One to Watch: Janet Odetsi Twum
Janet Odetsi-Twum, whom we met during her recent Bitner Fellowship at the Cornell Law Library, is a librarian to watch. Educated in her native Ghana, she speaks six languages (English, French, Ga, Twi, Krobo and Ewe). Prior to her career as a librarian, she worked in a wide variety of settings and jobs. She has taught in rural Ghana, serving as a classroom teacher as well as a teacher of English and Ga. This gave her experience “improvis[ing] learning materials” in low resource environments. She also worked on projects for young women living with HIV/AIDS.
Odetsi-Twum’s interest in libraries began at an early age. Growing up with a love of books and reading, she had a natural affinity for librarianship. “I erroneously [thought] working in the library could afford me more books to read,” she says.
She has worked in a wide variety of libraries — children’s libraries, school libraries, academic libraries. Children’s libraries, she says, are “full of action, creativity, and teaching”, and allowed her to build skills in working with computers and digital scholarship which she later brought to an academic setting. At the time, internet resources for children’s libraries were not yet developed, so she worked with CD-ROMs — which, she points out, had their benefits: they involved “a one time payment, unlike with online legal resources where subscription is annual and expensive”.

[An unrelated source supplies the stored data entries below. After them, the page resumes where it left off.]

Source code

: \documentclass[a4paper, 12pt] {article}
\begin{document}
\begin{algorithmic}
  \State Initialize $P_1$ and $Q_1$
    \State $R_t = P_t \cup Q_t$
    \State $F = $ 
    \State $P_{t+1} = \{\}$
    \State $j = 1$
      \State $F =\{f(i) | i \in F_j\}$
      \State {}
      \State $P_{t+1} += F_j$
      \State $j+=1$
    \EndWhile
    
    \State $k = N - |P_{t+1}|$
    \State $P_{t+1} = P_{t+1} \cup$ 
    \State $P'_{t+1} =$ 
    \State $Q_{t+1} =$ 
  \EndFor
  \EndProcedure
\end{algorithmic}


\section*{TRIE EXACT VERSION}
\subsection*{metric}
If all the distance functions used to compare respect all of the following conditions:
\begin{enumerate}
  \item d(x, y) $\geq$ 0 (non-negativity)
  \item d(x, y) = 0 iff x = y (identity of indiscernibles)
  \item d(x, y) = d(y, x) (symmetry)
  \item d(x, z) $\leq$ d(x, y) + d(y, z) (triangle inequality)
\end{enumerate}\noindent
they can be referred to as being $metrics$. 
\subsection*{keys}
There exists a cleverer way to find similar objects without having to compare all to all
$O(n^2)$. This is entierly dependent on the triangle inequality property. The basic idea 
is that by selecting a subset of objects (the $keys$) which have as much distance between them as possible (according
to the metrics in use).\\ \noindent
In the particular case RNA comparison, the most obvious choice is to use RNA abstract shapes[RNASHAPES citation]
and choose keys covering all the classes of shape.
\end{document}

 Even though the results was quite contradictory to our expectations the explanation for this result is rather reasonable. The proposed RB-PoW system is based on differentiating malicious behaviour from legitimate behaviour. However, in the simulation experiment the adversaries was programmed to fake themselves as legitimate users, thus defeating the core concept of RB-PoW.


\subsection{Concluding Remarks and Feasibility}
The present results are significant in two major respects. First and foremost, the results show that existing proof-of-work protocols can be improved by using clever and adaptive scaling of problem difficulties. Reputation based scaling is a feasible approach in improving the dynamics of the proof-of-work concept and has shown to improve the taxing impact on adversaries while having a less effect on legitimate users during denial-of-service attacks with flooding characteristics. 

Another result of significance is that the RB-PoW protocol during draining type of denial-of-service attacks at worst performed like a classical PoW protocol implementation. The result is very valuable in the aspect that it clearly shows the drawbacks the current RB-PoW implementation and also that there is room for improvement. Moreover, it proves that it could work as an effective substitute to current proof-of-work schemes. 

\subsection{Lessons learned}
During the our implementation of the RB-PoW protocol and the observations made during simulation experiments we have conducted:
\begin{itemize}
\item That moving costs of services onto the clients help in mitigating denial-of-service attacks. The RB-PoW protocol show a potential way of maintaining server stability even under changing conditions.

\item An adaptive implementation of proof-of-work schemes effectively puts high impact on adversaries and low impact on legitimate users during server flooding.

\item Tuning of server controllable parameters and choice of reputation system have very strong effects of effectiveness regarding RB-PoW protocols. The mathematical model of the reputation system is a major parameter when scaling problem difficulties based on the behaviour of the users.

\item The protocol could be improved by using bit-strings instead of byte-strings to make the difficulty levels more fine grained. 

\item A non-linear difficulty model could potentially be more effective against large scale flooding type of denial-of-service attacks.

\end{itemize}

Odetsi-Twum’s specific interest in working in legal libraries began from the ground up, when she started one. A decade ago, when the school in which she was working as a librarian was accredited to teach law, she set up a law library from scratch.
Having gained wide experience at so many types of libraries, Odetsi-Twum sought the Bitner Fellowship in order to gain experience in a library outside of Ghana. Law Library Director Femi Cadmus was quick to point out the benefit to the librarians here as well: “Cornell Law Librarians were excited to host Janet Odetsi-Twum in October. Janet is an enthusiastic and resourceful librarian who powers on undeterred by some of the challenges faced by her law library. She is an excellent communicator and was able to provide staff of our library with a very insightful overview of the workings of the Ghana legal system and the administration of law libraries in Ghana.”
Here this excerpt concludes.